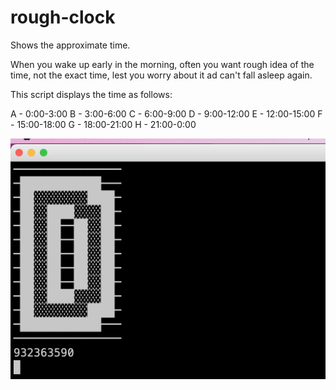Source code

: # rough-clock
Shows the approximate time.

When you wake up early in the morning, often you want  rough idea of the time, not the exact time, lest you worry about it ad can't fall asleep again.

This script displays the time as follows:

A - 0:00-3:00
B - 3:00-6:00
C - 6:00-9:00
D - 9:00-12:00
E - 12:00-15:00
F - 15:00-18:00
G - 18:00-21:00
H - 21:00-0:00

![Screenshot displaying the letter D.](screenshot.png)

==

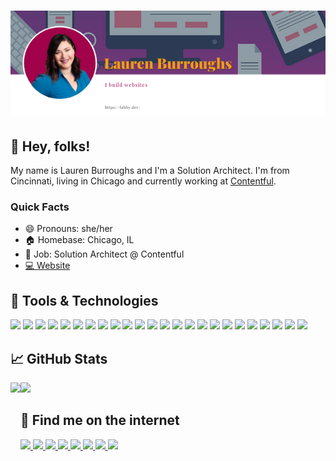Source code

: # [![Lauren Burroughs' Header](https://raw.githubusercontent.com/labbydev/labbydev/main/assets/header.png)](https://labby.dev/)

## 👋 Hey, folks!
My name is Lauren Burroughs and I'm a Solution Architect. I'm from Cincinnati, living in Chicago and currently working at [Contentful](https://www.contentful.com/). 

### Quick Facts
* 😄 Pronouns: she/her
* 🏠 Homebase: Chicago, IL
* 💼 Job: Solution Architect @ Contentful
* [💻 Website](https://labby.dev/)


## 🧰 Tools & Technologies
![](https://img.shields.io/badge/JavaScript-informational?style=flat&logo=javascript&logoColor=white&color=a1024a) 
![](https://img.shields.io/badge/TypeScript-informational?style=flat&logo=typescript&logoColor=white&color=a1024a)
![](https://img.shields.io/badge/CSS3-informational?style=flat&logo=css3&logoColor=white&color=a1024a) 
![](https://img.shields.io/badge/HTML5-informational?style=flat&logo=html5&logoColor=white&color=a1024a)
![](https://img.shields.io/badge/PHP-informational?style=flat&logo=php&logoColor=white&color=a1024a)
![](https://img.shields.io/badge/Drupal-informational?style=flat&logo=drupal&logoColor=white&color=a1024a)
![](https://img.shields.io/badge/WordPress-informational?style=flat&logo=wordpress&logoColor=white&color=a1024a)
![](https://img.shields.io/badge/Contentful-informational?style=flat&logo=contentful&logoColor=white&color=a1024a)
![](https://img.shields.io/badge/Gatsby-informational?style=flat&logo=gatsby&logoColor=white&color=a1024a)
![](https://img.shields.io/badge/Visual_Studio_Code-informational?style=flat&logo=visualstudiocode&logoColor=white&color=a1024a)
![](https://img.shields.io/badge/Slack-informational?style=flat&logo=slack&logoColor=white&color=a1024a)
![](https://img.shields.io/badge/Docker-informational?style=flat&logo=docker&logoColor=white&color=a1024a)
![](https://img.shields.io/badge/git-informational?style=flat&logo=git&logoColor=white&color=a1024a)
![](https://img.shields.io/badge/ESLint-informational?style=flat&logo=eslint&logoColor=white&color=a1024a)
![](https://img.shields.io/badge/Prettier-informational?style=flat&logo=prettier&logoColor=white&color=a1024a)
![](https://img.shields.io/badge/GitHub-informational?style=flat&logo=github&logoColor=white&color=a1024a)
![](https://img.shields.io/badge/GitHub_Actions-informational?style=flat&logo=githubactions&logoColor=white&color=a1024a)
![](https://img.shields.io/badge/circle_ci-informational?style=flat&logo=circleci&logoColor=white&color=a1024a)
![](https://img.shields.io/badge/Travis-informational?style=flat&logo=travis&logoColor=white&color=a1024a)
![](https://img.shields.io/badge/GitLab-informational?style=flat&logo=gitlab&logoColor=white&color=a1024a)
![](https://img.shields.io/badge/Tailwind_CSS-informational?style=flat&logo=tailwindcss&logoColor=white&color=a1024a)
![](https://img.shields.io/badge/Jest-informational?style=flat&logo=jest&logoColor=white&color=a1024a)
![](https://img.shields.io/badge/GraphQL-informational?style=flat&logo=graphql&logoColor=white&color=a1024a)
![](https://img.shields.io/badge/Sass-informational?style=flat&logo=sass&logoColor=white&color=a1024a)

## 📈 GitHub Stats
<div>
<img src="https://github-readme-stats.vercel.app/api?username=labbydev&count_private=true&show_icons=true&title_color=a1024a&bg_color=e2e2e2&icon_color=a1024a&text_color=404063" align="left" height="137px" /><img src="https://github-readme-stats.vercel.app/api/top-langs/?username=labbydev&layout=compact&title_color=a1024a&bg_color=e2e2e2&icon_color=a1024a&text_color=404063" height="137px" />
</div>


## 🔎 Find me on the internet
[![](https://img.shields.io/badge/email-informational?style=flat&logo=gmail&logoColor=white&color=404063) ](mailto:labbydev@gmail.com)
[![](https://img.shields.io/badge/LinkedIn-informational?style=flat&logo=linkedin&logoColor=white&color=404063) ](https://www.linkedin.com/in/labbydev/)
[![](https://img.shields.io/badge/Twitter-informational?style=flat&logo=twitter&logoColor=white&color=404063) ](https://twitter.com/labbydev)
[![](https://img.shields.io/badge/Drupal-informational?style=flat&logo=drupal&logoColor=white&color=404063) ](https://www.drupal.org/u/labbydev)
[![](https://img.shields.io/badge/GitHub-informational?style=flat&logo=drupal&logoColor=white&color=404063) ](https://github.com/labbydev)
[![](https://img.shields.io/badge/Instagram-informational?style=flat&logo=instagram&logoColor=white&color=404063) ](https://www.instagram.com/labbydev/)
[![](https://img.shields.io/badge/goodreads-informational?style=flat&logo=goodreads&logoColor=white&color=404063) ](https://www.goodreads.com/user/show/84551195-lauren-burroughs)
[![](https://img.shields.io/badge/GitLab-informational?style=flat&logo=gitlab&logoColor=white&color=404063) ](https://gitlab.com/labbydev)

**Activity**
Each line in the listing where the word "GitLab" is found is to be copied.

**Completed task**
![](https://img.shields.io/badge/GitLab-informational?style=flat&logo=gitlab&logoColor=white&color=a1024a)
[![](https://img.shields.io/badge/GitLab-informational?style=flat&logo=gitlab&logoColor=white&color=404063) ](https://gitlab.com/labbydev)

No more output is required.